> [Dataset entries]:
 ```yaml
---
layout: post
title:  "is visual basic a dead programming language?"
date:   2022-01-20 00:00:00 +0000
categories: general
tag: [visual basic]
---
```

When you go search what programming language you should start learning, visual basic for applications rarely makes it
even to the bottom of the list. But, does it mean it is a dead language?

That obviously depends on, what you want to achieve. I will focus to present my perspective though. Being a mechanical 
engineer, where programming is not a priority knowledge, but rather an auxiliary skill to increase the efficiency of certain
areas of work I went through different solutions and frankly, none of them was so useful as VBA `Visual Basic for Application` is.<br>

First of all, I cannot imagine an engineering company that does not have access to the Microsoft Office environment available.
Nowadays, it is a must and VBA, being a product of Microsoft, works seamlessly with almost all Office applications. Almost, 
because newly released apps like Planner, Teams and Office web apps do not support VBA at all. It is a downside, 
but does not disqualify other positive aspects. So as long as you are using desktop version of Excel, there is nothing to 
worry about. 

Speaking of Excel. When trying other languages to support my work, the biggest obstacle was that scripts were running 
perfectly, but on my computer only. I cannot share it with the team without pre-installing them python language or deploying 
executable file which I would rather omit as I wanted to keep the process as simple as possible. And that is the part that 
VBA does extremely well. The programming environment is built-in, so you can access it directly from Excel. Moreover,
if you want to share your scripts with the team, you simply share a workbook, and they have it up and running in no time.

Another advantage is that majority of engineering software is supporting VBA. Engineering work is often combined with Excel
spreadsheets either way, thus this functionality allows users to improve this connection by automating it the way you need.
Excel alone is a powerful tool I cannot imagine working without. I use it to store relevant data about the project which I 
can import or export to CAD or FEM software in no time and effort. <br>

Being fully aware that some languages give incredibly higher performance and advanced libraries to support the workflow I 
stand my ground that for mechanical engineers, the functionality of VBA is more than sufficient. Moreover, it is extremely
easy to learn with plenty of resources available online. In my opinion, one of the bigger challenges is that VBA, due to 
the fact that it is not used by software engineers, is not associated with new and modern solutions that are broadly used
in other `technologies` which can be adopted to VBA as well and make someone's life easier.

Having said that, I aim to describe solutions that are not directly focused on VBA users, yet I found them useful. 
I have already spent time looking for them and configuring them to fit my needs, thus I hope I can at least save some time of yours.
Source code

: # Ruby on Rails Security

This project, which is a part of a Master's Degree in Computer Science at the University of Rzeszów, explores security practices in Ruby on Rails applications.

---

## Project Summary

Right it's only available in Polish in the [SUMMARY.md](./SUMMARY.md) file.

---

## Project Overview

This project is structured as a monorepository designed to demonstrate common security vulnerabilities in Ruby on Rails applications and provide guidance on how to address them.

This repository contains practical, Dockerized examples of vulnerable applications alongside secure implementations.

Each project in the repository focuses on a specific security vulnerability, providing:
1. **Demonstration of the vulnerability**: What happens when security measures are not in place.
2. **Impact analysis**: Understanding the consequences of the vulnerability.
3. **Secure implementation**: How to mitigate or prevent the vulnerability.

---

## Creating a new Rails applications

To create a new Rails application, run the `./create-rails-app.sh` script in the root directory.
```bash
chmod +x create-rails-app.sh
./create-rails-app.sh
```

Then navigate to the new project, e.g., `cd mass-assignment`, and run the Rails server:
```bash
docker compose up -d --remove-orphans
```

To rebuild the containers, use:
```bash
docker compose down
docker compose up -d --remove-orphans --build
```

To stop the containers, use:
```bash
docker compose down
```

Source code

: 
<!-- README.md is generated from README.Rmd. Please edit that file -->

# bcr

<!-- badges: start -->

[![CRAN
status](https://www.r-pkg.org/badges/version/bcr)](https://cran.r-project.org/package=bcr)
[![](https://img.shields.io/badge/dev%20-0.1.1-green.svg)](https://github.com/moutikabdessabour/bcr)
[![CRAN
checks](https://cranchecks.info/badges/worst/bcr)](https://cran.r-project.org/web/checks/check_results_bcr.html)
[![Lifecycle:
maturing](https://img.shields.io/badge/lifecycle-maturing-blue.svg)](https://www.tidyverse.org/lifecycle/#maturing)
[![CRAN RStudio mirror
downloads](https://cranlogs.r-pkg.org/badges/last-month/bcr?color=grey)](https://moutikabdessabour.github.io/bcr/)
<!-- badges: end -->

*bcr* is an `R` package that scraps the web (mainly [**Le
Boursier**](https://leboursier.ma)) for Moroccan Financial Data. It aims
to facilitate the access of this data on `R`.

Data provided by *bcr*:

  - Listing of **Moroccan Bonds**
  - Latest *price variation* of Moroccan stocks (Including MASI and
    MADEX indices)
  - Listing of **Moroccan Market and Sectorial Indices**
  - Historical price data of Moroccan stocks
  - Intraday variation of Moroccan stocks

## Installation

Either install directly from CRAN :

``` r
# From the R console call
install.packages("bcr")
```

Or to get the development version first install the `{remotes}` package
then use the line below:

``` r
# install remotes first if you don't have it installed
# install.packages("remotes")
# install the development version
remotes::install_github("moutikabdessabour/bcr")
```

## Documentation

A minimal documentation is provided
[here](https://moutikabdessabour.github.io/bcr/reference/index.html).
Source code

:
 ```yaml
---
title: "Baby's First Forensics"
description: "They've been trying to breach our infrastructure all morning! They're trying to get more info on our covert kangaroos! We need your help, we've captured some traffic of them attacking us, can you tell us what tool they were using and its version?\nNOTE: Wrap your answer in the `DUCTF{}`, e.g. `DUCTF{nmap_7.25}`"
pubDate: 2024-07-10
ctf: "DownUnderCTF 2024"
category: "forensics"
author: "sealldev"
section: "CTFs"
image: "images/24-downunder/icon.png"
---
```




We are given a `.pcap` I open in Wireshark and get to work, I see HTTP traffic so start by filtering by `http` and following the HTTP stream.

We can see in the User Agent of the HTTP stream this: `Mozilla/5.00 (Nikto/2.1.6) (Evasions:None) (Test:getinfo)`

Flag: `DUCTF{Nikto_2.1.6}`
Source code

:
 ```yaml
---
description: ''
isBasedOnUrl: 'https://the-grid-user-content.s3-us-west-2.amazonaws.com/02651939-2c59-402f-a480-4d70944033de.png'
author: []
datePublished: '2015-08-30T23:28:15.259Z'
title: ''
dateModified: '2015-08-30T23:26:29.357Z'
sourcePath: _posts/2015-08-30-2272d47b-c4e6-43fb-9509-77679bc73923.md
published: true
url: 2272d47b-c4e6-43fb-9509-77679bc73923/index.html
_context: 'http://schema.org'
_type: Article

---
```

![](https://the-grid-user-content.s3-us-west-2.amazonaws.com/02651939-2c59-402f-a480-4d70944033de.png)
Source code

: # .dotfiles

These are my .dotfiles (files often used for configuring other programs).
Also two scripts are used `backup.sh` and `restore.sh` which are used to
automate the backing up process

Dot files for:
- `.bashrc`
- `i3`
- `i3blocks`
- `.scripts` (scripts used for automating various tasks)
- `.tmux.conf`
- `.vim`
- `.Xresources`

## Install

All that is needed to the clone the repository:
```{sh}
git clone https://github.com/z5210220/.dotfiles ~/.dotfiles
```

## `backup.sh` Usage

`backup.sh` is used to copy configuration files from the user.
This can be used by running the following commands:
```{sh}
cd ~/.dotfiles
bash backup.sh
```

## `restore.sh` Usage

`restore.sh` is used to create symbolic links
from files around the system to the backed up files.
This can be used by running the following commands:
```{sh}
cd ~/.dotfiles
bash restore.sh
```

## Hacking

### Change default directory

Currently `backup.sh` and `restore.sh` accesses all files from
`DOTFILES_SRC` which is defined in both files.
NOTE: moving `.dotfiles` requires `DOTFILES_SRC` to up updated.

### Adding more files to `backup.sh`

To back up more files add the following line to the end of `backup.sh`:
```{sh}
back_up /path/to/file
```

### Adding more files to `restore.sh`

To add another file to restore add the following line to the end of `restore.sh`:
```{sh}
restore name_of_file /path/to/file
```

> [TASK BRIEF]: Copy exactly the lines above, starting at the opening line and finishing at the line in which "can import or" occurs.

> [SOLUTION TO THE EXERCISE]:
 ```yaml
---
layout: post
title:  "is visual basic a dead programming language?"
date:   2022-01-20 00:00:00 +0000
categories: general
tag: [visual basic]
---
```

When you go search what programming language you should start learning, visual basic for applications rarely makes it
even to the bottom of the list. But, does it mean it is a dead language?

That obviously depends on, what you want to achieve. I will focus to present my perspective though. Being a mechanical 
engineer, where programming is not a priority knowledge, but rather an auxiliary skill to increase the efficiency of certain
areas of work I went through different solutions and frankly, none of them was so useful as VBA `Visual Basic for Application` is.<br>

First of all, I cannot imagine an engineering company that does not have access to the Microsoft Office environment available.
Nowadays, it is a must and VBA, being a product of Microsoft, works seamlessly with almost all Office applications. Almost, 
because newly released apps like Planner, Teams and Office web apps do not support VBA at all. It is a downside, 
but does not disqualify other positive aspects. So as long as you are using desktop version of Excel, there is nothing to 
worry about. 

Speaking of Excel. When trying other languages to support my work, the biggest obstacle was that scripts were running 
perfectly, but on my computer only. I cannot share it with the team without pre-installing them python language or deploying 
executable file which I would rather omit as I wanted to keep the process as simple as possible. And that is the part that 
VBA does extremely well. The programming environment is built-in, so you can access it directly from Excel. Moreover,
if you want to share your scripts with the team, you simply share a workbook, and they have it up and running in no time.

Another advantage is that majority of engineering software is supporting VBA. Engineering work is often combined with Excel
spreadsheets either way, thus this functionality allows users to improve this connection by automating it the way you need.
Excel alone is a powerful tool I cannot imagine working without. I use it to store relevant data about the project which I 
can import or export to CAD or FEM software in no time and effort. <br>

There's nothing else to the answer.